Plain-text document sources
|---|

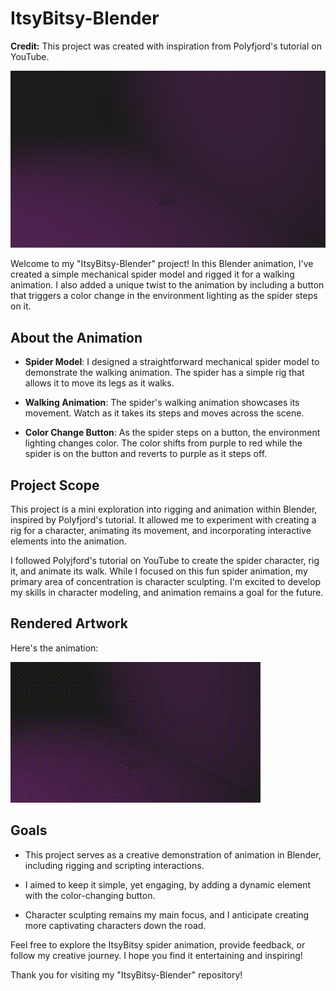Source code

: # ItsyBitsy-Blender

**Credit:** This project was created with inspiration from Polyfjord's tutorial on YouTube.

![ItsyBitsy Spider Render Image](renders/itsybitsy.png)

Welcome to my "ItsyBitsy-Blender" project! In this Blender animation, I've created a simple mechanical spider model and rigged it for a walking animation. I also added a unique twist to the animation by including a button that triggers a color change in the environment lighting as the spider steps on it.

## About the Animation

- **Spider Model**: I designed a straightforward mechanical spider model to demonstrate the walking animation. The spider has a simple rig that allows it to move its legs as it walks.

- **Walking Animation**: The spider's walking animation showcases its movement. Watch as it takes its steps and moves across the scene.

- **Color Change Button**: As the spider steps on a button, the environment lighting changes color. The color shifts from purple to red while the spider is on the button and reverts to purple as it steps off.

## Project Scope

This project is a mini exploration into rigging and animation within Blender, inspired by Polyfjord's tutorial. It allowed me to experiment with creating a rig for a character, animating its movement, and incorporating interactive elements into the animation.

I followed Polyjford's tutorial on YouTube to create the spider character, rig it, and animate its walk. While I focused on this fun spider animation, my primary area of concentration is character sculpting. I'm excited to develop my skills in character modeling, and animation remains a goal for the future.

## Rendered Artwork

Here's the animation:

![ItsyBitsy Spider Animation Preview](renders/itsybitsy.gif)

## Goals

- This project serves as a creative demonstration of animation in Blender, including rigging and scripting interactions.

- I aimed to keep it simple, yet engaging, by adding a dynamic element with the color-changing button.

- Character sculpting remains my main focus, and I anticipate creating more captivating characters down the road.

Feel free to explore the ItsyBitsy spider animation, provide feedback, or follow my creative journey. I hope you find it entertaining and inspiring!

Thank you for visiting my "ItsyBitsy-Blender" repository!
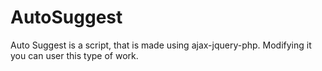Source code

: AutoSuggest
===========

Auto Suggest is a script, that is made using ajax-jquery-php. Modifying it you can user this type of work. 

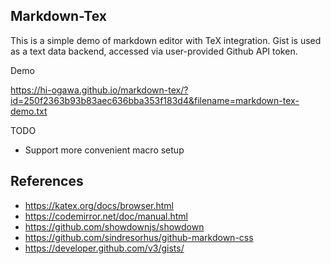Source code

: ## Markdown-Tex

This is a simple demo of markdown editor with TeX integration.
Gist is used as a text data backend, accessed via user-provided Github API token.

Demo

https://hi-ogawa.github.io/markdown-tex/?id=250f2363b93b83aec636bba353f183d4&filename=markdown-tex-demo.txt

TODO

- Support more convenient macro setup

## References

- https://katex.org/docs/browser.html
- https://codemirror.net/doc/manual.html
- https://github.com/showdownjs/showdown
- https://github.com/sindresorhus/github-markdown-css
- https://developer.github.com/v3/gists/
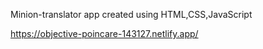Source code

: Minion-translator app created using HTML,CSS,JavaScript 

https://objective-poincare-143127.netlify.app/
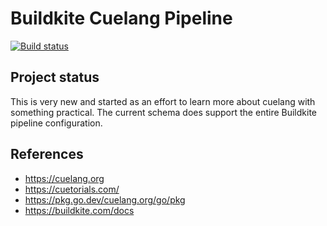 # Buildkite Cuelang Pipeline

[![Build status](https://badge.buildkite.com/9455999265040531f66fa22f148e9a10e268e5bd7b1365c80d.svg)](https://buildkite.com/jkasky/buildkite-cue-main)

## Project status
This is very new and started as an effort to learn more about cuelang with
something practical. The current schema does support the entire Buildkite
pipeline configuration.

## References

* https://cuelang.org
* https://cuetorials.com/
* https://pkg.go.dev/cuelang.org/go/pkg
* https://buildkite.com/docs
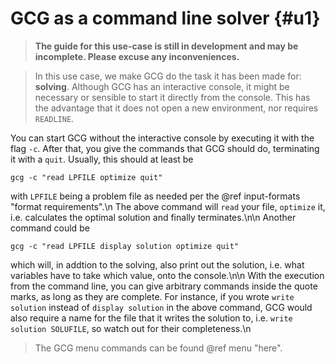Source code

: # GCG as a command line solver {#u1}
> **The guide for this use-case is still in development and may be incomplete. Please excuse any inconveniences.**

> In this use case, we make GCG do the task it has been made for: **solving**.
> Although GCG has an interactive console, it might be necessary or sensible
> to start it directly from the console. This has the advantage that it does
> not open a new environment, nor requires `READLINE`.

You can start GCG without the interactive console by executing it with the flag
`-c`. After that, you give the commands that GCG should do, terminating it with
a `quit`. Usually, this should at least be

    gcg -c "read LPFILE optimize quit"

with `LPFILE` being a problem file as needed per the @ref input-formats "format requirements".\n
The above command will `read` your file, `optimize` it, i.e. calculates the optimal solution
and finally terminates.\n\n
Another command could be

    gcg -c "read LPFILE display solution optimize quit"

which will, in addtion to the solving, also print out the solution, i.e. what variables
have to take which value, onto the console.\n\n
With the execution from the command line, you can give arbitrary commands inside
the quote marks, as long as they are complete. For instance, if you wrote `write solution`
instead of `display solution` in the above command, GCG would also require a name for the
file that it writes the solution to, i.e. `write solution SOLUFILE`, so watch out for their
completeness.\n
> The GCG menu commands can be found @ref menu "here".

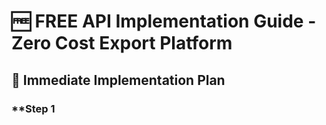 # 🆓 FREE API Implementation Guide - Zero Cost Export Platform

## 🎯 **Immediate Implementation Plan**

### **Step 1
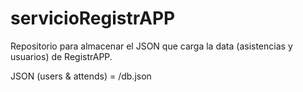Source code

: # servicioRegistrAPP
Repositorio para almacenar el JSON que carga la data (asistencias y usuarios) de RegistrAPP.



JSON (users & attends) = /db.json
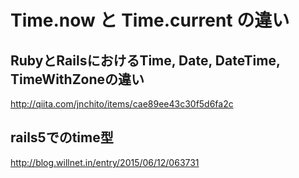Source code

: # Time.now と Time.current の違い

## RubyとRailsにおけるTime, Date, DateTime, TimeWithZoneの違い
http://qiita.com/jnchito/items/cae89ee43c30f5d6fa2c

## rails5でのtime型
http://blog.willnet.in/entry/2015/06/12/063731
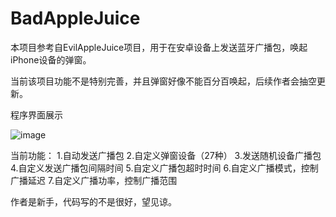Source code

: # BadAppleJuice
本项目参考自EvilAppleJuice项目，用于在安卓设备上发送蓝牙广播包，唤起iPhone设备的弹窗。

当前该项目功能不是特别完善，并且弹窗好像不能百分百唤起，后续作者会抽空更新。

程序界面展示

![image](https://github.com/Sab1e-GitHub/BadAppleJuice/assets/72060564/a6061de1-c931-4a2d-ab13-bcab296ec3a4)


当前功能：
1.自动发送广播包
2.自定义弹窗设备（27种）
3.发送随机设备广播包
4.自定义发送广播包间隔时间
5.自定义广播包超时时间
6.自定义广播模式，控制广播延迟
7.自定义广播功率，控制广播范围

作者是新手，代码写的不是很好，望见谅。
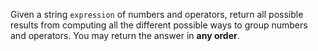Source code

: Given a string `expression` of numbers and operators, return all possible results from computing all the different possible ways to group numbers and operators. You may return the answer in **any order**.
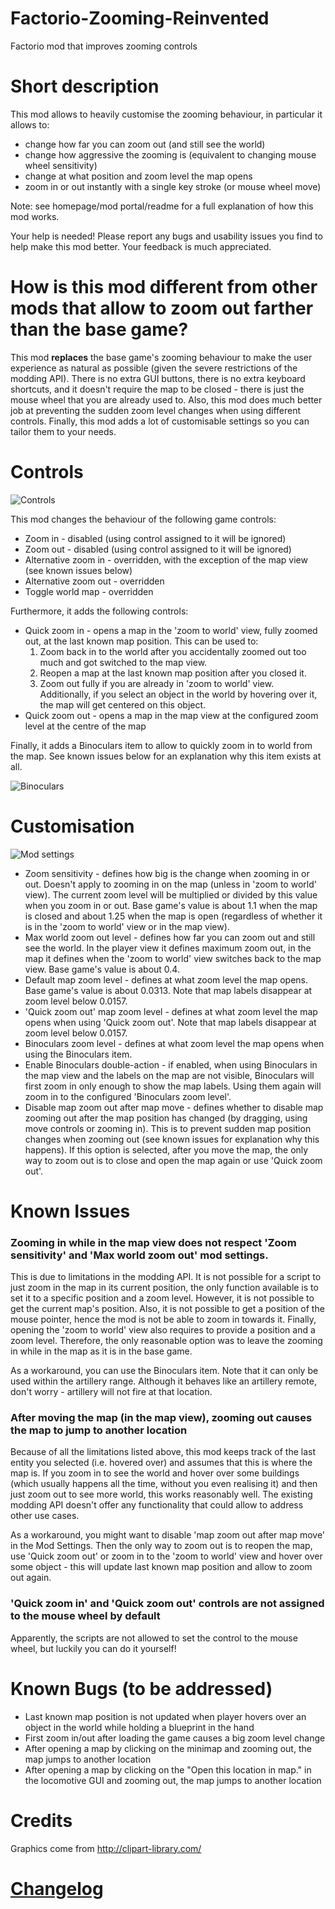 # Factorio-Zooming-Reinvented
Factorio mod that improves zooming controls


# Short description

This mod allows to heavily customise the zooming behaviour, in particular it allows to:

* change how far you can zoom out (and still see the world)
* change how aggressive the zooming is (equivalent to changing mouse wheel sensitivity)
* change at what position and zoom level the map opens
* zoom in or out instantly with a single key stroke (or mouse wheel move)

Note: see homepage/mod portal/readme for a full explanation of how this mod works.

Your help is needed! Please report any bugs and usability issues you find to help make this mod better. Your feedback is much appreciated.


# How is this mod different from other mods that allow to zoom out farther than the base game?

This mod **replaces** the base game's zooming behaviour to make the user experience as natural as possible (given the severe restrictions of the modding API). There is no extra GUI buttons, there is no extra keyboard shortcuts, and it doesn't require the map to be closed - there is just the mouse wheel that you are already used to. Also, this mod does much better job at preventing the sudden zoom level changes when using different controls. Finally, this mod adds a lot of customisable settings so you can tailor them to your needs.


# Controls

![Controls](https://raw.githubusercontent.com/Jarcionek/Factorio-Zooming-Reinvented/master/screenshots/controls.png)

This mod changes the behaviour of the following game controls:

* Zoom in - disabled (using control assigned to it will be ignored)
* Zoom out - disabled (using control assigned to it will be ignored)
* Alternative zoom in - overridden, with the exception of the map view (see known issues below)
* Alternative zoom out - overridden
* Toggle world map - overridden

Furthermore, it adds the following controls:

* Quick zoom in - opens a map in the 'zoom to world' view, fully zoomed out, at the last known map position. This can be used to:
    1. Zoom back in to the world after you accidentally zoomed out too much and got switched to the map view.
    2. Reopen a map at the last known map position after you closed it.
    3. Zoom out fully if you are already in 'zoom to world' view. Additionally, if you select an object in the world by hovering over it, the map will get centered on this object.
* Quick zoom out - opens a map in the map view at the configured zoom level at the centre of the map

Finally, it adds a Binoculars item to allow to quickly zoom in to world from the map. See known issues below for an explanation why this item exists at all.

![Binoculars](https://raw.githubusercontent.com/Jarcionek/Factorio-Zooming-Reinvented/master/screenshots/binoculars-screenshot.png)


# Customisation

![Mod settings](https://raw.githubusercontent.com/Jarcionek/Factorio-Zooming-Reinvented/master/screenshots/mod-settings.png)

* Zoom sensitivity - defines how big is the change when zooming in or out. Doesn't apply to zooming in on the map (unless in 'zoom to world' view). The current zoom level will be multiplied or divided by this value when you zoom in or out. Base game's value is about 1.1 when the map is closed and about 1.25 when the map is open (regardless of whether it is in the 'zoom to world' view or in the map view).
* Max world zoom out level - defines how far you can zoom out and still see the world. In the player view it defines maximum zoom out, in the map it defines when the 'zoom to world' view switches back to the map view. Base game's value is about 0.4.
* Default map zoom level - defines at what zoom level the map opens. Base game's value is about 0.0313. Note that map labels disappear at zoom level below 0.0157.
* 'Quick zoom out' map zoom level - defines at what zoom level the map opens when using 'Quick zoom out'. Note that map labels disappear at zoom level below 0.0157.
* Binoculars zoom level - defines at what zoom level the map opens when using the Binoculars item.
* Enable Binoculars double-action - if enabled, when using Binoculars in the map view and the labels on the map are not visible, Binoculars will first zoom in only enough to show the map labels. Using them again will zoom in to the configured 'Binoculars zoom level'.
* Disable map zoom out after map move - defines whether to disable map zooming out after the map position has changed (by dragging, using move controls or zooming in). This is to prevent sudden map position changes when zooming out (see known issues for explanation why this happens). If this option is selected, after you move the map, the only way to zoom out is to close and open the map again or use 'Quick zoom out'.


# Known Issues

### Zooming in while in the map view does not respect 'Zoom sensitivity' and 'Max world zoom out' mod settings.

This is due to limitations in the modding API. It is not possible for a script to just zoom in the map in its current position, the only function available is to set it to a specific position and a zoom level. However, it is not possible to get the current map's position. Also, it is not possible to get a position of the mouse pointer, hence the mod is not be able to zoom in towards it. Finally, opening the 'zoom to world' view also requires to provide a position and a zoom level. Therefore, the only reasonable option was to leave the zooming in while in the map as it is in the base game.

As a workaround, you can use the Binoculars item. Note that it can only be used within the artillery range. Although it behaves like an artillery remote, don't worry - artillery will not fire at that location.

### After moving the map (in the map view), zooming out causes the map to jump to another location

Because of all the limitations listed above, this mod keeps track of the last entity you selected (i.e. hovered over) and assumes that this is where the map is. If you zoom in to see the world and hover over some buildings (which usually happens all the time, without you even realising it) and then just zoom out to see more world, this works reasonably well. The existing modding API doesn't offer any functionality that could allow to address other use cases.

As a workaround, you might want to disable 'map zoom out after map move' in the Mod Settings. Then the only way to zoom out is to reopen the map, use 'Quick zoom out' or zoom in to the 'zoom to world' view and hover over some object - this will update last known map position and allow to zoom out again.

### 'Quick zoom in' and 'Quick zoom out' controls are not assigned to the mouse wheel by default

Apparently, the scripts are not allowed to set the control to the mouse wheel, but luckily you can do it yourself!


# Known Bugs (to be addressed)

* Last known map position is not updated when player hovers over an object in the world while holding a blueprint in the hand
* First zoom in/out after loading the game causes a big zoom level change
* After opening a map by clicking on the minimap and zooming out, the map jumps to another location
* After opening a map by clicking on the "Open this location in map." in the locomotive GUI and zooming out, the map jumps to another location


# Credits

Graphics come from http://clipart-library.com/


# [Changelog](https://raw.githubusercontent.com/Jarcionek/Factorio-Zooming-Reinvented/master/changelog.txt)
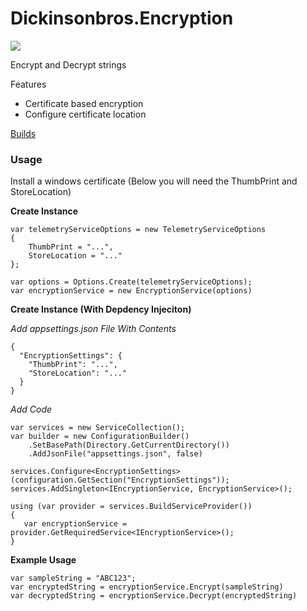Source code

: # Dickinsonbros.Encryption
<a href="https://www.nuget.org/packages/DickinsonBros.Encryption/">
    <img src="https://img.shields.io/nuget/v/DickinsonBros.Encryption">
</a>

Encrypt and Decrypt strings

Features
* Certificate based encryption 
* Configure certificate location

<a href="https://dev.azure.com/marksamdickinson/DickinsonBros/_build?definitionScope=%5CDickinsonBros.Encryption">Builds</a>

<h3>Usage</h3>

Install a windows certificate (Below you will need the ThumbPrint and StoreLocation)

<b>Create Instance</b>

    var telemetryServiceOptions = new TelemetryServiceOptions
    {
        ThumbPrint = "...",
        StoreLocation = "..."
    };

    var options = Options.Create(telemetryServiceOptions);
    var encryptionService = new EncryptionService(options)

<b>Create Instance (With Depdency Injeciton)</b>

<i>Add appsettings.json File With Contents</i>
    
    {
      "EncryptionSettings": {
        "ThumbPrint": "...",
        "StoreLocation": "..."
      }
    }
    
<i>Add Code</i>

    var services = new ServiceCollection();
    var builder = new ConfigurationBuilder()
        .SetBasePath(Directory.GetCurrentDirectory())
        .AddJsonFile("appsettings.json", false)
        
    services.Configure<EncryptionSettings>(configuration.GetSection("EncryptionSettings"));
    services.AddSingleton<IEncryptionService, EncryptionService>();
    
    using (var provider = services.BuildServiceProvider())
    {
       var encryptionService = provider.GetRequiredService<IEncryptionService>();
    }
    
<b>Example Usage</b>

    var sampleString = "ABC123";
    var encryptedString = encryptionService.Encrypt(sampleString)
    var decryptedString = encryptionService.Decrypt(encryptedString)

|---|

(Your assignment)
Which lines above run from the one containing "see the world)" to the one containing "# How is this"? Give them again exactly, both ends included.

(Problem solution)
* change how far you can zoom out (and still see the world)
* change how aggressive the zooming is (equivalent to changing mouse wheel sensitivity)
* change at what position and zoom level the map opens
* zoom in or out instantly with a single key stroke (or mouse wheel move)

Note: see homepage/mod portal/readme for a full explanation of how this mod works.

Your help is needed! Please report any bugs and usability issues you find to help make this mod better. Your feedback is much appreciated.


# How is this mod different from other mods that allow to zoom out farther than the base game?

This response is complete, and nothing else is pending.